Une coalition inédite au pouvoir
La première interrogation est politique. La coalition au pouvoir est totalement inédite, puisqu’elle regroupe, outre des tiers partis, les deux grandes forces parlementaires dont les leaders étaient en exil lors des élections précédentes de 2002 : le Parti du Peuple Pakistanais (PPP) conduit, après la disparition de Benazir Bhutto, par son époux Asaf Ali Zardari (120 sièges sur 331 attribués à l’Assemblée nationale) et la Ligue Musulmane-N (N pour Nawaz) dirigée par Nawaz Sharif, que Musharraf avait renversé en 1999 (90 sièges). Ces deux partis se sont livrés à une lutte acharnée dans les années 1990, chacun empêchant l’autre de gouverner dans la stabilité. Qui plus est, le front commun qui les a unis contre le général Musharraf ne s’est consolidé qu’après la proclamation par celui-ci de l’état d’urgence, le 3 novembre 2007, une mesure ayant permis au chef de l’Etat de reconstituer à sa main une Cour suprême plus docile que celle présidée jusqu’alors par Ifthikar Chaudhury, et qui risquait d’invalider la réélection du président acquise quelques semaines plus tôt. Or, pendant des mois, Pervez Musharraf et Benazir Bhutto ont négocié discrètement, avec les vifs encouragements de Washington, pour un partage du pouvoir post-électoral. Rien ne garantit que le front anti-Musharraf durera, a fortiori si la Ligue musulmane-N entend poursuivre son travail de sape contre Musharraf, dont une étape clé, concédée à la longue par Zardari, pourrait être le rappel des juges limogés par Musharraf. Les décisions à prendre à tous égards, sur le plan économique et social, en matière de bonne gouvernance, et plus encore les inévitables compétitions politiques pourraient fragiliser la coalition dirigée par le PPP. D’autant que les alliés secondaires de la coalition sont disparates eux aussi.

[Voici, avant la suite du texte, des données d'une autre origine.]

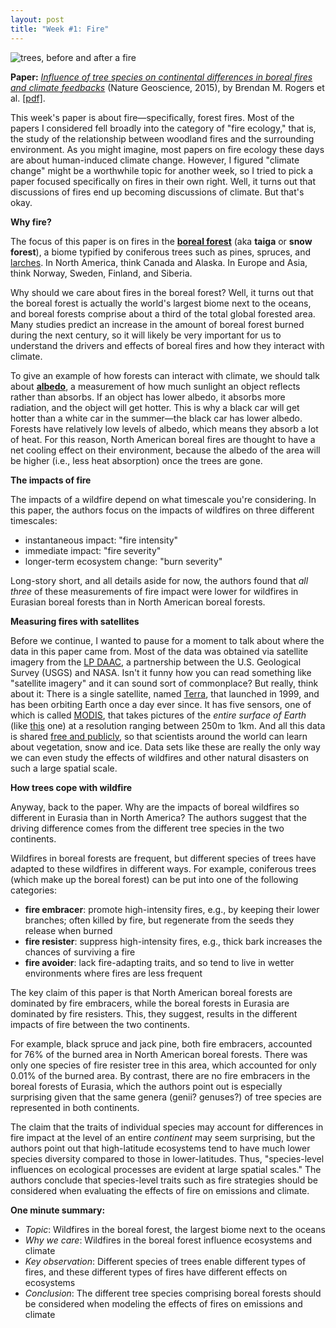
 ```yaml
---
layout: post
title: "Week #1: Fire"
---
```


<img src="{{ site.baseurl }}/public/images/week1/panorama.png" alt="trees, before and after a fire" style="">

__Paper:__ [_Influence of tree species on continental differences in boreal fires and climate feedbacks_](https://www.nature.com/articles/ngeo2352) (Nature Geoscience, 2015), by Brendan M. Rogers et al. [[pdf]](http://sci-hub.tw/10.1038/ngeo2352).

This week's paper is about fire&mdash;specifically, forest fires. Most of the papers I considered fell broadly into the category of "fire ecology," that is, the study of the relationship between woodland fires and the surrounding environment. As you might imagine, most papers on fire ecology these days are about human-induced climate change. However, I figured "climate change" might be a worthwhile topic for another week, so I tried to pick a paper focused specifically on fires in their own right. Well, it turns out that discussions of fires end up becoming discussions of climate. But that's okay.

__Why fire?__

The focus of this paper is on fires in the [__boreal forest__](https://en.wikipedia.org/wiki/Taiga) (aka __taiga__ or __snow forest__), a biome typified by coniferous trees such as pines, spruces, and [larches](http://www.wta.org/news/magazine/features/the-science-of-larches). In North America, think Canada and Alaska. In Europe and Asia, think Norway, Sweden, Finland, and Siberia.

Why should we care about fires in the boreal forest? Well, it turns out that the boreal forest is actually the world's largest biome next to the oceans, and boreal forests comprise about a third of the total global forested area. Many studies predict an increase in the amount of boreal forest burned during the next century, so it will likely be very important for us to understand the drivers and effects of boreal fires and how they interact with climate.

To give an example of how forests can interact with climate, we should talk about [__albedo__](https://books.google.com/books?id=av7q4N8Ib6sC&pg=PA53&dq=Albedo+affects+climate+by+determining+how+much+radiation+a+planet+absorbs&hl=en&sa=X&ved=0ahUKEwiawueziOHUAhUN5WMKHVHHCjMQ6AEIJjAA#v=onepage&q=Albedo%20affects%20climate%20by%20determining%20how%20much%20radiation%20a%20planet%20absorbs&f=false), a measurement of how much sunlight an object reflects rather than absorbs. If an object has lower albedo, it absorbs more radiation, and the object will get hotter. This is why a black car will get hotter than a white car in the summer&mdash;the black car has lower albedo. Forests have relatively low levels of albedo, which means they absorb a lot of heat. For this reason, North American boreal fires are thought to have a net cooling effect on their environment, because the albedo of the area will be higher (i.e., less heat absorption) once the trees are gone.

__The impacts of fire__

The impacts of a wildfire depend on what timescale you're considering. In this paper, the authors focus on the impacts of wildfires on three different timescales:

- instantaneous impact: "fire intensity"
- immediate impact: "fire severity"
- longer-term ecosystem change: "burn severity"

Long-story short, and all details aside for now, the authors found that _all three_ of these measurements of fire impact were lower for wildfires in Eurasian boreal forests than in North American boreal forests.

__Measuring fires with satellites__

Before we continue, I wanted to pause for a moment to talk about where the data in this paper came from. Most of the data was obtained via satellite imagery from the [LP DAAC](https://lpdaac.usgs.gov/about), a partnership between the U.S. Geological Survey (USGS) and NASA. Isn't it funny how you can read something like "satellite imagery" and it can sound sort of commonplace? But really, think about it: There is a single satellite, named [Terra](https://en.wikipedia.org/wiki/Terra_(satellite)), that launched in 1999, and has been orbiting Earth once a day ever since. It has five sensors, one of which is called [MODIS](https://en.wikipedia.org/wiki/Moderate-resolution_imaging_spectroradiometer), that takes pictures of the _entire surface of Earth_ (like [this](https://en.wikipedia.org/wiki/Moderate-resolution_imaging_spectroradiometer#/media/File:MODIS_Map.jpg) one) at a resolution ranging between 250m to 1km. And all this data is shared [free and publicly](https://lpdaac.usgs.gov/data_access/data_pool), so that scientists around the world can learn about vegetation, snow and ice. Data sets like these are really the only way we can even study the effects of wildfires and other natural disasters on such a large spatial scale.

__How trees cope with wildfire__

Anyway, back to the paper. Why are the impacts of boreal wildfires so different in Eurasia than in North America? The authors suggest that the driving difference comes from the different tree species in the two continents.

Wildfires in boreal forests are frequent, but different species of trees have adapted to these wildfires in different ways. For example, coniferous trees (which make up the boreal forest) can be put into one of the following categories:

- __fire embracer__: promote high-intensity fires, e.g., by keeping their lower branches; often killed by fire, but regenerate from the seeds they release when burned
- __fire resister__: suppress high-intensity fires, e.g., thick bark increases the chances of surviving a fire
- __fire avoider__: lack fire-adapting traits, and so tend to live in wetter environments where fires are less frequent

The key claim of this paper is that North American boreal forests are dominated by fire embracers, while the boreal forests in Eurasia are dominated by fire resisters. This, they suggest, results in the different impacts of fire between the two continents.

For example, black spruce and jack pine, both fire embracers, accounted for 76% of the burned area in North American boreal forests. There was only one species of fire resister tree in this area, which accounted for only 0.01% of the burned area. By contrast, there are no fire embracers in the boreal forests of Eurasia, which the authors point out is especially surprising given that the same genera (genii? genuses?) of tree species are represented in both continents.

The claim that the traits of individual species may account for differences in fire impact at the level of an entire _continent_ may seem surprising, but the authors point out that high-latitude ecosystems tend to have much lower species diversity compared to those in lower-latitudes. Thus, "species-level influences on ecological processes are evident at large spatial scales." The authors conclude that species-level traits such as fire strategies should be considered when evaluating the effects of fire on emissions and climate.

__One minute summary:__

- _Topic_: Wildfires in the boreal forest, the largest biome next to the oceans
- _Why we care_: Wildfires in the boreal forest influence ecosystems and climate
- _Key observation_: Different species of trees enable different types of fires, and these different types of fires have different effects on ecosystems
- _Conclusion_: The different tree species comprising boreal forests should be considered when modeling the effects of fires on emissions and climate
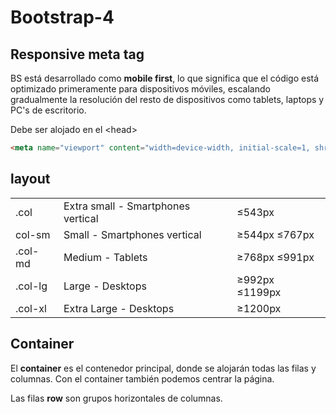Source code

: # Bootstrap-4
## Responsive meta tag
BS est&aacute; desarrollado como **mobile first**, lo que significa que el c&oacute;digo est&aacute; optimizado primeramente para dispositivos m&oacute;viles, escalando gradualmente la resoluci&oacute;n del resto de dispositivos como tablets, laptops y PC's de escritorio.

Debe ser alojado en el \<head>
```html
<meta name="viewport" content="width=device-width, initial-scale=1, shrink-to-fit=no">
```

## layout

<table>
<tr>
<td>.col</td><td>Extra small - Smartphones vertical</td>
<td>&le;543px</td>
</tr>
<tr>
<td>col-sm</td><td>Small - Smartphones vertical</td>
<td>&ge;544px &le;767px</td>
</tr>
<tr>
<td>.col-md</td><td>Medium - Tablets</td>
<td>&ge;768px &le;991px</td>
</tr>
<tr>
<td>.col-lg</td><td>Large - Desktops</td>
<td>&ge;992px &le;1199px</td>
</tr>
<tr>
<td>.col-xl</td><td>Extra Large - Desktops</td>
<td>&ge;1200px</td>
</tr>
</table>

## Container
El **container** es el contenedor principal, donde se alojarán todas las filas y columnas. Con el container también podemos centrar la página.

Las filas **row** son grupos horizontales de columnas.
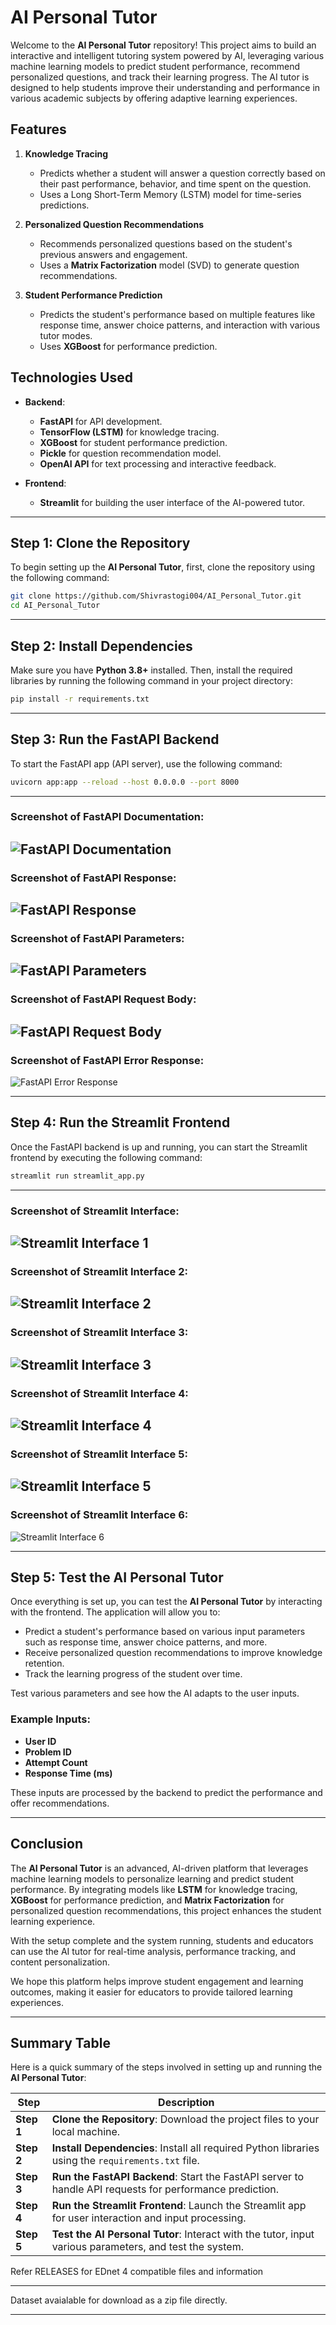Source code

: # AI Personal Tutor

Welcome to the **AI Personal Tutor** repository! This project aims to build an interactive and intelligent tutoring system powered by AI, leveraging various machine learning models to predict student performance, recommend personalized questions, and track their learning progress. The AI tutor is designed to help students improve their understanding and performance in various academic subjects by offering adaptive learning experiences.

## Features

1. **Knowledge Tracing**
   - Predicts whether a student will answer a question correctly based on their past performance, behavior, and time spent on the question.
   - Uses a Long Short-Term Memory (LSTM) model for time-series predictions.
   
2. **Personalized Question Recommendations**
   - Recommends personalized questions based on the student's previous answers and engagement.
   - Uses a **Matrix Factorization** model (SVD) to generate question recommendations.

3. **Student Performance Prediction**
   - Predicts the student's performance based on multiple features like response time, answer choice patterns, and interaction with various tutor modes.
   - Uses **XGBoost** for performance prediction.

## Technologies Used

- **Backend**: 
   - **FastAPI** for API development.
   - **TensorFlow (LSTM)** for knowledge tracing.
   - **XGBoost** for student performance prediction.
   - **Pickle** for question recommendation model.
   - **OpenAI API** for text processing and interactive feedback.

- **Frontend**:
   - **Streamlit** for building the user interface of the AI-powered tutor.

---

## Step 1: Clone the Repository

To begin setting up the **AI Personal Tutor**, first, clone the repository using the following command:

```bash
git clone https://github.com/Shivrastogi004/AI_Personal_Tutor.git
cd AI_Personal_Tutor
```
---
## Step 2: Install Dependencies

Make sure you have **Python 3.8+** installed. Then, install the required libraries by running the following command in your project directory:

```bash
pip install -r requirements.txt
```
---
## Step 3: Run the FastAPI Backend

To start the FastAPI app (API server), use the following command:

```bash
uvicorn app:app --reload --host 0.0.0.0 --port 8000
```
---
### Screenshot of FastAPI Documentation:
![FastAPI Documentation](Screenshot/Screenshot%202025-03-31%20143017.png)
---
### Screenshot of FastAPI Response:
![FastAPI Response](Screenshot/Screenshot%202025-03-31%20143030.png)
---
### Screenshot of FastAPI Parameters:
![FastAPI Parameters](Screenshot/Screenshot%202025-03-31%20143037.png)
---
### Screenshot of FastAPI Request Body:
![FastAPI Request Body](Screenshot/Screenshot%202025-03-31%20143100.png)
---
### Screenshot of FastAPI Error Response:
![FastAPI Error Response](Screenshot/Screenshot%202025-03-31%20143105.png)

---
## Step 4: Run the Streamlit Frontend

Once the FastAPI backend is up and running, you can start the Streamlit frontend by executing the following command:

```bash
streamlit run streamlit_app.py
```
---
### Screenshot of Streamlit Interface:
![Streamlit Interface 1](Screenshot/Screenshot%202025-03-31%20142736.png)
---
### Screenshot of Streamlit Interface 2:
![Streamlit Interface 2](Screenshot/Screenshot%202025-03-31%20142756.png)
---
### Screenshot of Streamlit Interface 3:
![Streamlit Interface 3](Screenshot/Screenshot%202025-03-31%20142808.png)
---
### Screenshot of Streamlit Interface 4:
![Streamlit Interface 4](Screenshot/Screenshot%202025-03-31%20142824.png)
---
### Screenshot of Streamlit Interface 5:
![Streamlit Interface 5](Screenshot/Screenshot%202025-03-31%20142833.png)
---
### Screenshot of Streamlit Interface 6:
![Streamlit Interface 6](Screenshot/Screenshot%202025-03-31%20142843.png)

---
## Step 5: Test the AI Personal Tutor

Once everything is set up, you can test the **AI Personal Tutor** by interacting with the frontend. The application will allow you to:

- Predict a student's performance based on various input parameters such as response time, answer choice patterns, and more.
- Receive personalized question recommendations to improve knowledge retention.
- Track the learning progress of the student over time.

Test various parameters and see how the AI adapts to the user inputs.

### Example Inputs:
- **User ID**
- **Problem ID**
- **Attempt Count**
- **Response Time (ms)**

These inputs are processed by the backend to predict the performance and offer recommendations.

---

## Conclusion

The **AI Personal Tutor** is an advanced, AI-driven platform that leverages machine learning models to personalize learning and predict student performance. By integrating models like **LSTM** for knowledge tracing, **XGBoost** for performance prediction, and **Matrix Factorization** for personalized question recommendations, this project enhances the student learning experience.

With the setup complete and the system running, students and educators can use the AI tutor for real-time analysis, performance tracking, and content personalization.

We hope this platform helps improve student engagement and learning outcomes, making it easier for educators to provide tailored learning experiences.

---

## Summary Table

Here is a quick summary of the steps involved in setting up and running the **AI Personal Tutor**:

| **Step** | **Description**                                                                                       |
|----------|-------------------------------------------------------------------------------------------------------|
| **Step 1**   | **Clone the Repository**: Download the project files to your local machine.                           |
| **Step 2**   | **Install Dependencies**: Install all required Python libraries using the `requirements.txt` file.     |
| **Step 3**   | **Run the FastAPI Backend**: Start the FastAPI server to handle API requests for performance prediction.|
| **Step 4**   | **Run the Streamlit Frontend**: Launch the Streamlit app for user interaction and input processing.     |
| **Step 5**   | **Test the AI Personal Tutor**: Interact with the tutor, input various parameters, and test the system. |

Refer RELEASES for EDnet 4 compatible files and information 

---

Dataset avaialable for download as a zip file directly.

---








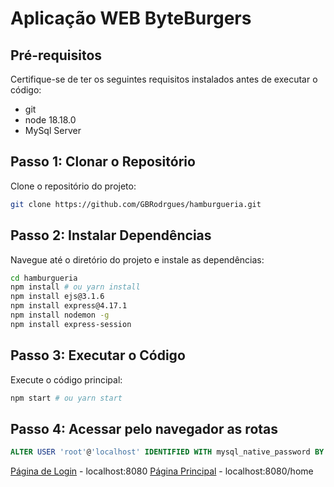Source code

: # Aplicação WEB ByteBurgers

## Pré-requisitos

Certifique-se de ter os seguintes requisitos instalados antes de executar o código:

- git
- node 18.18.0
- MySql Server

## Passo 1: Clonar o Repositório

Clone o repositório do projeto:

```bash
git clone https://github.com/GBRodrgues/hamburgueria.git
```

## Passo 2: Instalar Dependências

Navegue até o diretório do projeto e instale as dependências:

```bash
cd hamburgueria
npm install # ou yarn install
npm install ejs@3.1.6
npm install express@4.17.1
npm install nodemon -g
npm install express-session
```

## Passo 3: Executar o Código

Execute o código principal:

```bash
npm start # ou yarn start
```

## Passo 4: Acessar pelo navegador as rotas
```sql
ALTER USER 'root'@'localhost' IDENTIFIED WITH mysql_native_password BY 'password';
```


[Página de Login](localhost:8080) - localhost:8080
[Página Principal](localhost:8080/home) - localhost:8080/home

La nouvelle dimension islamiste
La seconde interrogation touche à l’évolution des forces islamistes. Comment faire face à la vague insurrectionnelle qui agite les terres tribales pachtounes proches de l’Afghanistan et à la multiplication des attentats suicides constatée après la prise d’assaut de la Mosquée rouge, bastion d’inspiration talibane au cœur d’Islamabad, en juillet 2007 ? Après le 11 septembre, la ligne Musharraf et son appel à la "modération éclairée" n’avaient donné que des résultats incertains. Plus efficace contre les seconds couteaux d’al Qaeda que contre ben Laden ou les talibans afghans repliés dans les zones tribales, le revirement du pouvoir sur ce front, comme les reculs pakistanais sur le Cachemire, n’ont fait qu’exacerber les conflits avec une partie des réseaux jadis utilisés par les services pakistanais dans la politique d’influence d’Islamabad en Afghanistan et au Cachemire, d’autant qu’une nouvelle génération de jeunes acteurs est apparue dans les zones tribales pour créer ce qu’on peut désormais appeler les "talibans pakistanais", dont Baitullah Mehsud -accusé par le pouvoir d’avoir fait assassiner Benazir Bhutto- est la figure emblématique. Dans ce contexte, la déroute de la coalition islamiste du Muttahida Majlis-e-Amal (MMA) aux élections de 2008 appelle deux remarques. D’une part, l’islam politique est affaibli, et divisé. Pour l’heure, seule la Jamiat-e-Ulema-e-Islam de Fazlur Rahman sort son épingle du jeu, et rentre même au gouvernement. Mais d’autre part, le contraste entre la faible prestation électorale de l’islam politique (aggravée par le boycott décidé par la Jamaat-e-Islami) et la vigueur de l’islamisme insurrectionnel laisse planer un doute sur la capacité du premier à juguler le second, qui lui échappe en partie.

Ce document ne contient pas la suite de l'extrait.